[Data excerpts]
§

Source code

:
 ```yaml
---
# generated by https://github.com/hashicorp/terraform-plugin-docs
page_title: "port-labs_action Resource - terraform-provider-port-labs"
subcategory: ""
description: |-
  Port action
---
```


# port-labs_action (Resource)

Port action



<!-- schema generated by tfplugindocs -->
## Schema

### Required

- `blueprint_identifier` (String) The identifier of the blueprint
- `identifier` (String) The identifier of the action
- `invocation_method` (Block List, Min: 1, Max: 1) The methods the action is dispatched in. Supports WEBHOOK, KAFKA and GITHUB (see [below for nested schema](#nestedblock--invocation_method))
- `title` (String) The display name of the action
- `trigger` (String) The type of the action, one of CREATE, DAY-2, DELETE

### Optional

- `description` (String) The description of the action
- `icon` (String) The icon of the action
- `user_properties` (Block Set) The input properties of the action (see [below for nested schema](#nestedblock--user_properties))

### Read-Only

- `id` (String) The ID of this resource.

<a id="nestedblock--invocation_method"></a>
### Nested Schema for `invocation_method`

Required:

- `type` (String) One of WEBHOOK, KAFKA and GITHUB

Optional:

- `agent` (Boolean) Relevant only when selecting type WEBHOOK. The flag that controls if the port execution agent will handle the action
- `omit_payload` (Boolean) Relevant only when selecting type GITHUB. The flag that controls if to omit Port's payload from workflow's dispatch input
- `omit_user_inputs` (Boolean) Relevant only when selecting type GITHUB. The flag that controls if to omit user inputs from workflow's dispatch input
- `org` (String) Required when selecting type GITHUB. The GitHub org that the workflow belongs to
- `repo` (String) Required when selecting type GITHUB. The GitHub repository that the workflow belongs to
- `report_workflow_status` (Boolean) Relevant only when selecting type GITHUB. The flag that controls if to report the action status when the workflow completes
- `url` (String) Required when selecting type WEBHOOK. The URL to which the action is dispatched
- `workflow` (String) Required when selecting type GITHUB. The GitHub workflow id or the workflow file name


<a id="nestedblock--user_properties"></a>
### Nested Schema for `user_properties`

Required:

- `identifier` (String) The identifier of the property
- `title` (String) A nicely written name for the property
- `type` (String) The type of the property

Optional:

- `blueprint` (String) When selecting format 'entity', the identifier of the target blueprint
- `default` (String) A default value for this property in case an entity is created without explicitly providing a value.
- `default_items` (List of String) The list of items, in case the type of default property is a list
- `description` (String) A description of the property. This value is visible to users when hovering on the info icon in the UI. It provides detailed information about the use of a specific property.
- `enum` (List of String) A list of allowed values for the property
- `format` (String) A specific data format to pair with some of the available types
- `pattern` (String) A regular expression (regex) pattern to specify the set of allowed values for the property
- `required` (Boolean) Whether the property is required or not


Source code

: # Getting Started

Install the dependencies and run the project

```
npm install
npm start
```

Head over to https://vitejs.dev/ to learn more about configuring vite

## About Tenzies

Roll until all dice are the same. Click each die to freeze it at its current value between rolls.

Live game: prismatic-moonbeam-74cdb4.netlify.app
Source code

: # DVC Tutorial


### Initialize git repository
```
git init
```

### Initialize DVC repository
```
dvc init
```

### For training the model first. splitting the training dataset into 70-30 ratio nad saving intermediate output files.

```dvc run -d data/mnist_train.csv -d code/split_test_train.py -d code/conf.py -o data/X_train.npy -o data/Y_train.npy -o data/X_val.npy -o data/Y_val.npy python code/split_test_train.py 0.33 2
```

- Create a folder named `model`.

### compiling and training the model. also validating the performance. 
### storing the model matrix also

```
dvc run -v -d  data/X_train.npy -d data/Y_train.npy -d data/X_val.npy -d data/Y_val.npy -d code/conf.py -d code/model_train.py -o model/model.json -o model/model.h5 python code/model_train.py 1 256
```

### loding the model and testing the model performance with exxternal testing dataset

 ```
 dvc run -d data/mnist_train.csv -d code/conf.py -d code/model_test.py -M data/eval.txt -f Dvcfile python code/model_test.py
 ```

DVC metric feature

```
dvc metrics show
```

§

» **Task objective**
When the entries above show the word "omit" in a line, copy that line out.

» **Answer space**
- `omit_payload` (Boolean) Relevant only when selecting type GITHUB. The flag that controls if to omit Port's payload from workflow's dispatch input
- `omit_user_inputs` (Boolean) Relevant only when selecting type GITHUB. The flag that controls if to omit user inputs from workflow's dispatch input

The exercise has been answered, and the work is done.